> [Stored data entries]
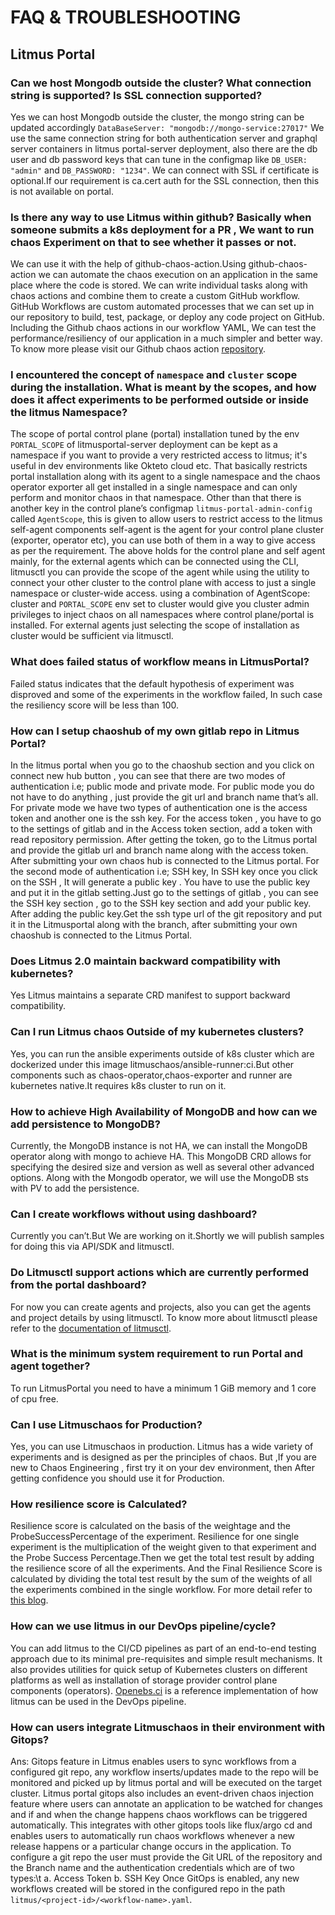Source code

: # FAQ & TROUBLESHOOTING
##  Litmus Portal
### Can we host Mongodb outside the cluster? What connection string is supported? Is SSL connection supported?
Yes we can host Mongodb outside the cluster,  the mongo string can be updated accordingly `DataBaseServer: "mongodb://mongo-service:27017"`
We use the same connection string for both authentication server and graphql server containers in litmus portal-server deployment, also there are the db user and db            password keys that can tune in the configmap like `DB_USER: "admin"` and `DB_PASSWORD: "1234"`.
We can connect with SSL if certificate is optional.If our requirement is ca.cert auth for the SSL connection, then this is not available on portal. 

### Is there any way to use Litmus within github? Basically when someone submits a k8s deployment for a PR , We want to run chaos Experiment on that to see whether it passes or not.
We can use it with the help of  github-chaos-action.Using github-chaos-action we can automate the chaos execution on an application in the same place where the code is stored. We can write individual tasks along with chaos actions and combine them to create a custom GitHub workflow. GitHub Workflows are custom automated processes that we can set up in our repository to build, test, package, or deploy any code project on GitHub. Including the Github chaos actions in our workflow YAML, We can test the performance/resiliency of our application in a much simpler and better way. To know more please visit  our Github chaos action [repository](https://github.com/litmuschaos/github-chaos-actions).

### I encountered the concept of `namespace` and `cluster` scope during the installation. What is meant by the scopes, and how does it affect experiments to be performed outside or inside the litmus Namespace?
The scope of portal control plane (portal) installation tuned by the env `PORTAL_SCOPE`  of litmusportal-server  deployment can be kept as a namespace if you want to provide a very restricted access to litmus; it's useful in dev environments like Okteto cloud etc.
That basically restricts portal installation along with its agent to a single namespace and the chaos operator exporter all get installed in a single namespace and can only perform and monitor chaos in that namespace.
Other than that there is another key in the control plane’s configmap `litmus-portal-admin-config` called  `AgentScope`, this is given to allow users to restrict access to the litmus self-agent components self-agent is the agent for your control plane cluster (exporter, operator etc), you can use both of them in a way to give access as per the requirement.
The above holds for the control plane and self agent mainly, for the external agents which can be connected using the CLI, litmusctl you can provide the scope of the agent while using the utility to connect your other cluster to the control plane with access to just a single namespace or cluster-wide access.
using a combination of AgentScope: cluster and `PORTAL_SCOPE`  env set to cluster would give you cluster admin privileges to inject chaos on all namespaces where control plane/portal is installed.  For external agents just selecting the scope of installation as cluster would be sufficient via litmusctl.

### What does failed status of workflow means in LitmusPortal?
 Failed status indicates that the default hypothesis of experiment was disproved and some of the experiments in the workflow failed, In such case the resiliency score will be less than 100.

### How can I setup chaoshub of my own gitlab repo in Litmus Portal?
In the litmus portal when you go to the chaoshub section and you click on connect new hub  button ,  you can see   that there are two modes of  authentication  i.e; public mode and private mode. For public mode you do not have to do anything , just provide the git url and branch name that’s all.
For  private mode  we have two types of authentication  one is the access token and another one is  the ssh key.
For the access token , you have to go to the settings of gitlab  and in the Access token section,  add a token with read repository permission. After getting the token, go to the Litmus portal and provide the gitlab url and branch name along with the access token. After submitting  your own chaos hub is connected to the Litmus portal.
For the second mode of authentication i.e; SSH key, In SSH key once you click  on the SSH , It will generate a public key . You have to use the public key and  put it in the gitlab setting.Just go to the settings of gitlab , you can see the SSH key section , go to the SSH key section  and add your public key. After adding the public key.Get the ssh type url  of the git repository and  put it in the Litmusportal  along with the branch, after submitting  your own chaoshub is connected to the Litmus Portal.

### Does Litmus 2.0 maintain backward compatibility with kubernetes?
Yes Litmus maintains a separate CRD manifest to support backward compatibility.

### Can I run Litmus chaos Outside of  my kubernetes clusters?
 Yes, you  can run the ansible experiments outside of k8s cluster which are dockerized under this image litmuschaos/ansible-runner:ci.But other components such as chaos-operator,chaos-exporter and runner are kubernetes native.It requires k8s cluster to run on it.

### How to achieve High Availability of  MongoDB and how can we add persistence to MongoDB?
 Currently, the MongoDB instance is not HA, we can install the MongoDB operator along with mongo to achieve HA. This MongoDB CRD allows for specifying the desired size and version as well as several other advanced options. Along with the Mongodb operator, we will use the MongoDB sts with PV to add the persistence.
 
 ### Can I create workflows without using dashboard?
 Currently you can’t.But We are working on it.Shortly we will publish samples  for doing this via API/SDK and litmusctl.
 
 ### Do Litmusctl support actions which are currently performed  from the portal dashboard?
 For now you can create agents and projects, also you can get the agents and project details by using litmusctl. To know more about litmusctl please refer to the [documentation of litmusctl](https://github.com/litmuschaos/litmusctl/blob/master/Usage.md).
 
 ###  What is the minimum system requirement to run Portal and agent together?
 To run LitmusPortal you need to have a minimum 1 GiB  memory and 1 core of cpu  free.
 
 ###  Can I use Litmuschaos for Production?
 Yes, you can use Litmuschaos in production. Litmus has a wide variety of experiments and is designed as per the principles of chaos. But ,If you are new to Chaos Engineering , first try it on your dev environment, then After getting confidence you should use it for Production.
 
 ### How resilience score is Calculated?
 Resilience score is calculated on the basis of the weightage and the ProbeSuccessPercentage of the experiment. Resilience for one single experiment is the multiplication of the  weight given to that experiment and the Probe Success Percentage.Then we get the  total test result by adding the resilience score of all the experiments. And the Final Resilience Score is calculated by dividing the total test result by the sum of  the weights of all the experiments combined in the single workflow. For more detail refer to [this blog](https://dev.to/litmus-chaos/how-the-resilience-score-algorithm-works-in-litmus-1d22).
 
 ### How can we use litmus in our DevOps pipeline/cycle?
  You can add litmus to the CI/CD pipelines as part of an end-to-end testing approach due to its minimal pre-requisites and simple result mechanisms. It also provides utilities for quick setup of Kubernetes clusters on different platforms as well as installation of storage provider control plane components (operators). [Openebs.ci](https://openebs.ci/home) is a reference implementation of how litmus can be used in the DevOps pipeline.
 
 ### How can users integrate Litmuschaos in their environment with Gitops?
Ans: Gitops feature in Litmus enables users to sync workflows from a configured git repo, any workflow inserts/updates made to the repo will be monitored and picked up by litmus portal and will be executed on the target cluster. Litmus portal gitops also includes an event-driven chaos injection feature where users can annotate an application to be watched for changes and if and when the change happens chaos workflows can be triggered automatically. This integrates with other gitops tools like flux/argo cd and enables users to automatically run chaos workflows whenever a new release happens or a particular change occurs in the application.
To configure a git repo the user must provide the Git URL of the repository and the Branch name and the authentication credentials which are of two types:\t
	a. Access Token
	b. SSH Key
Once GitOps is enabled, any new workflows created will be stored in the configured repo in the path `litmus/<project-id>/<workflow-name>.yaml`.
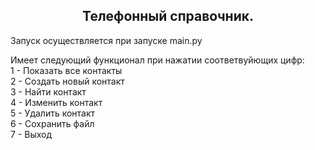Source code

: <h2 align="center"> Телефонный справочник.</h2>
Запуск осуществляется при запуске main.py  
  
Имеет следующий функционал при нажатии соответвуйющих цифр:  
1 - Показать все контакты  
2 - Создать новый контакт  
3 - Найти контакт  
4 - Изменить контакт  
5 - Удалить контакт  
6 - Сохранить файл  
7 - Выход 

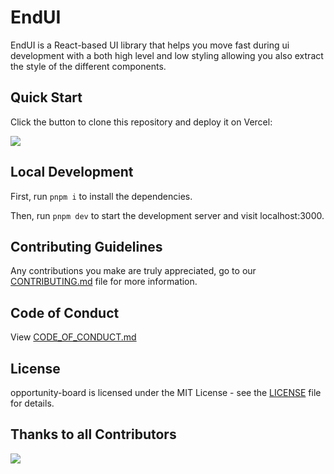 # EndUI 

EndUI is a React-based UI library that helps you move fast during ui development with a both high level and low styling allowing you also extract the style of the different components.

## Quick Start

Click the button to clone this repository and deploy it on Vercel:

[![](https://vercel.com/button)](https://vercel.com/new/clone?s=https%3A%2F%2Fgithub.com%2Fshuding%2Fnextra-docs-template&showOptionalTeamCreation=false)

## Local Development

First, run `pnpm i` to install the dependencies.

Then, run `pnpm dev` to start the development server and visit localhost:3000.

## Contributing Guidelines

Any contributions you make are truly appreciated, go to our [CONTRIBUTING.md](https://github.com/ALU-Opportunity-Board/opportunity-board/blob/develop/CONTRIBUTING.md) file for more information.

## Code of Conduct

View [CODE_OF_CONDUCT.md](https://github.com/ALU-Opportunity-Board/opportunity-board/blob/develop/CODE_OF_CONDUCT.md)

## License

opportunity-board is licensed under the MIT License - see the [LICENSE](https://github.com/ALU-Opportunity-Board/opportunity-board/blob/main/LICENSE) file for details.

## Thanks to all Contributors

<a href="https://github.com/freedisch/endui/graphs/contributors">
<img src="https://contrib.rocks/image?repo=freedisch/endui" />
</a>
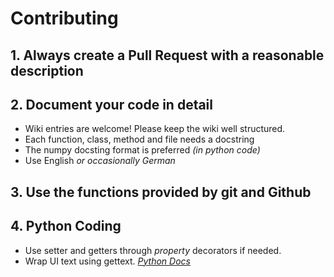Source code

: # Contributing

## 1. Always create a Pull Request with a reasonable description

## 2. Document your code in detail
 - Wiki entries are welcome! Please keep the wiki well structured.
 - Each function, class, method and file needs a docstring
 - The numpy docsting format is preferred *(in python code)*
 - Use English *or occasionally German*
 
## 3. Use the functions provided by git and Github

## 4. Python Coding

 - Use setter and getters through *property* decorators if needed.
 - Wrap UI text using gettext. *[Python Docs](https://docs.python.org/3/library/gettext.html#internationalizing-your-programs-and-modules)*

> [About this exercise] Write out exactly the lines above between the line with "That basically restricts" and the line with "the ssh key.", inclusive, and nothing beyond them.

> [Task output]
That basically restricts portal installation along with its agent to a single namespace and the chaos operator exporter all get installed in a single namespace and can only perform and monitor chaos in that namespace.
Other than that there is another key in the control plane’s configmap `litmus-portal-admin-config` called  `AgentScope`, this is given to allow users to restrict access to the litmus self-agent components self-agent is the agent for your control plane cluster (exporter, operator etc), you can use both of them in a way to give access as per the requirement.
The above holds for the control plane and self agent mainly, for the external agents which can be connected using the CLI, litmusctl you can provide the scope of the agent while using the utility to connect your other cluster to the control plane with access to just a single namespace or cluster-wide access.
using a combination of AgentScope: cluster and `PORTAL_SCOPE`  env set to cluster would give you cluster admin privileges to inject chaos on all namespaces where control plane/portal is installed.  For external agents just selecting the scope of installation as cluster would be sufficient via litmusctl.

### What does failed status of workflow means in LitmusPortal?
 Failed status indicates that the default hypothesis of experiment was disproved and some of the experiments in the workflow failed, In such case the resiliency score will be less than 100.

### How can I setup chaoshub of my own gitlab repo in Litmus Portal?
In the litmus portal when you go to the chaoshub section and you click on connect new hub  button ,  you can see   that there are two modes of  authentication  i.e; public mode and private mode. For public mode you do not have to do anything , just provide the git url and branch name that’s all.
For  private mode  we have two types of authentication  one is the access token and another one is  the ssh key.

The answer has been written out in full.